The λ irradiation-enhanced corrosion of stainless and mild steels by water in the presence of air, argon and hydrogen

Abstract

When air-saturated pure water was λ-irradiated in the presence of air to high doses (10 2–10 3 Mrad) in sealed stainless steel containers hydrogen and oxygen were formed. The amounts were less than one tenth of the maximum possible for continuous aqueous radiolysis but the increase in oxygen appearing as gas was less than that equivalent to the hydrogen formed from the water present, indicating that metallic corrosion had occurred. In the absence of radiation no change in gas composition was observed.
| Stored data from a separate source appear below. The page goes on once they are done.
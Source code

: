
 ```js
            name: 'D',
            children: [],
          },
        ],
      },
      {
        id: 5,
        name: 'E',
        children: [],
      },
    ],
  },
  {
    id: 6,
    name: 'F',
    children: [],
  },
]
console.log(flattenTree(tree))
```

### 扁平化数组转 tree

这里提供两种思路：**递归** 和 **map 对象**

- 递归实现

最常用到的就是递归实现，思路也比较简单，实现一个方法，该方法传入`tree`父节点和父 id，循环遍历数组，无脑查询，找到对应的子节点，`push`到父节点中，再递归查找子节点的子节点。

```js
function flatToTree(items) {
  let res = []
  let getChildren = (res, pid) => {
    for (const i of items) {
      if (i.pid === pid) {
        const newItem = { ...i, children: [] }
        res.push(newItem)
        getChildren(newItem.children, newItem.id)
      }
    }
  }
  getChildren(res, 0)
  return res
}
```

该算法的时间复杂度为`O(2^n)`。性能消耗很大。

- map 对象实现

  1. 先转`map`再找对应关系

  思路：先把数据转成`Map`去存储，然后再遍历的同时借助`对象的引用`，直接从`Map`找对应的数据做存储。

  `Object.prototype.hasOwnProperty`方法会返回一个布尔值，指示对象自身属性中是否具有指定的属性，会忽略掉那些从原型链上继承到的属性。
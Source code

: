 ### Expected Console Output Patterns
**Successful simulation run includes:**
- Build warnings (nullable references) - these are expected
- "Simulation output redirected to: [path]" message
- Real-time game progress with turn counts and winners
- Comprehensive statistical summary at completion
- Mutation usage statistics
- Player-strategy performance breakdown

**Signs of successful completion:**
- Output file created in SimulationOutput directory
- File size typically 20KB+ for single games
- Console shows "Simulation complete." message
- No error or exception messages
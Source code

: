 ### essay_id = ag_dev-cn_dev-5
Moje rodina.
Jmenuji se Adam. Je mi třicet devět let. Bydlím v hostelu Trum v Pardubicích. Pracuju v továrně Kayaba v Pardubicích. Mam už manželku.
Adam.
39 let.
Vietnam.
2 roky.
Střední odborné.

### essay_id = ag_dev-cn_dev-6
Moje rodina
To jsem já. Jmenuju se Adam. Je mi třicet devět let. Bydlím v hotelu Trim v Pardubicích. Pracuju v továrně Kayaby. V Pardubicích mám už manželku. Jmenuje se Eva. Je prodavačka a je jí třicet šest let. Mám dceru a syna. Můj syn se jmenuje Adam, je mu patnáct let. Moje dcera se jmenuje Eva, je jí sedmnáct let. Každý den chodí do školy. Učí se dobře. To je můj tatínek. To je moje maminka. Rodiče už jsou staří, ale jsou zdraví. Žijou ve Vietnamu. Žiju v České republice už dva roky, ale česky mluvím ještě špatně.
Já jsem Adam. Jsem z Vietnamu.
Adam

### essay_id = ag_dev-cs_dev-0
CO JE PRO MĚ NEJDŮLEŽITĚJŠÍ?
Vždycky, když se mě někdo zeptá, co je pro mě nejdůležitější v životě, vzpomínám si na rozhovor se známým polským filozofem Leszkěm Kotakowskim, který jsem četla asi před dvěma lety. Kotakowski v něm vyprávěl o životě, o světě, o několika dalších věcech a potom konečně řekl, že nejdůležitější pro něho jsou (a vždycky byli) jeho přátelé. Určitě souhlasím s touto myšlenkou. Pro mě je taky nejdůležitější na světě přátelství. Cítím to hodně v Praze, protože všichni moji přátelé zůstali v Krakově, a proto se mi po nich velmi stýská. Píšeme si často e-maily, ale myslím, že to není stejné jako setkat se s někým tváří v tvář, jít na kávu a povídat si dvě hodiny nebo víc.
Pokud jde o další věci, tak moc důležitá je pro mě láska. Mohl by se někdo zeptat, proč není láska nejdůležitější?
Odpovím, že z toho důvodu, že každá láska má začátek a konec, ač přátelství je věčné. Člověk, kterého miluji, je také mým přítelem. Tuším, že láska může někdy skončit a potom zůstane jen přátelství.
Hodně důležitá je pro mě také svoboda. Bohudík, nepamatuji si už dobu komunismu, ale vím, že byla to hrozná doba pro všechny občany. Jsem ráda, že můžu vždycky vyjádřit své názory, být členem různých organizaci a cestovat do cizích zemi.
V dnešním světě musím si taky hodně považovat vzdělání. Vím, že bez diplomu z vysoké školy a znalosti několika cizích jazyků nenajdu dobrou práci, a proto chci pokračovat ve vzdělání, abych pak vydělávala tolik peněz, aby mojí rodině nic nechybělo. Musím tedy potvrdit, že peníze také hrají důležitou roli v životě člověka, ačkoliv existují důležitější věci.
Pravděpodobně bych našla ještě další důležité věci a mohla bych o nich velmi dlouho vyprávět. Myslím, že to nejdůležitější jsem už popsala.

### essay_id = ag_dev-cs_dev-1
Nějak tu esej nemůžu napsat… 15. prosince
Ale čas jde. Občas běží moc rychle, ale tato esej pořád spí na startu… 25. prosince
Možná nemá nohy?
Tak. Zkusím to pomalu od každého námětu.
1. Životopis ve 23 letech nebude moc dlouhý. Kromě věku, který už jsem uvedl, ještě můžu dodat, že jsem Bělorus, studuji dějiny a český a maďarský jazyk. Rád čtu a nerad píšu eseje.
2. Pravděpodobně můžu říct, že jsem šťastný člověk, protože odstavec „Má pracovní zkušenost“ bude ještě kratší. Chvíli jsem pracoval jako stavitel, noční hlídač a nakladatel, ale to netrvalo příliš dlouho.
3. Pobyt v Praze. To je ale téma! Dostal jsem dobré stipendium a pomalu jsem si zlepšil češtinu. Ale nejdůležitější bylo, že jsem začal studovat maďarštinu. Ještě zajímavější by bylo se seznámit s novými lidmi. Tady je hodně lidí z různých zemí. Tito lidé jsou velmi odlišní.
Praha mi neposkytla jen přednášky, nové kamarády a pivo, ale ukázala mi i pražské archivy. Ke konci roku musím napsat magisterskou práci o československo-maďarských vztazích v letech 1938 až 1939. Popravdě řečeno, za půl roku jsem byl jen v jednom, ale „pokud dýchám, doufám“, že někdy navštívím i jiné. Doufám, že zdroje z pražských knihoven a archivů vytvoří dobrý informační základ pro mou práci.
When the air in solution and in the gas space was replaced by argon or by hydrogen, radiolysis and corrosion were virtually suppressed. When the container was made of mild steel or strips of mild steel were initially introduced into a sealed stainless steel container containing air and water, oxygen was consumed on irradiation, and hydrogen was formed, together with a suspended brown oxide. In the absence of radiation oxygen was consumed and hydrogen was formed but both at a lower rate than in the presence of radiation. In this case, unlike the case of stainless steel, the formation of hydrogen was not prevented by replacing the air present with argon. The rate of product formation from either system in the presence of air was found to be proportional to dose-rate, in the range 0.2–2 Mrad h −1 and mass changes of the solids, when measurable, corresponded to the oxygen deficit in the gas phase if the oxide was taken to be Fe 3O 4. The effects are greater than hitherto reported. These results are interpreted on the basis of the surface reactions of transient radiolytic products, and product formation is analysed mathematically in terms of a multispecies reaction scheme (33 reactions) involving diffusion to the surface.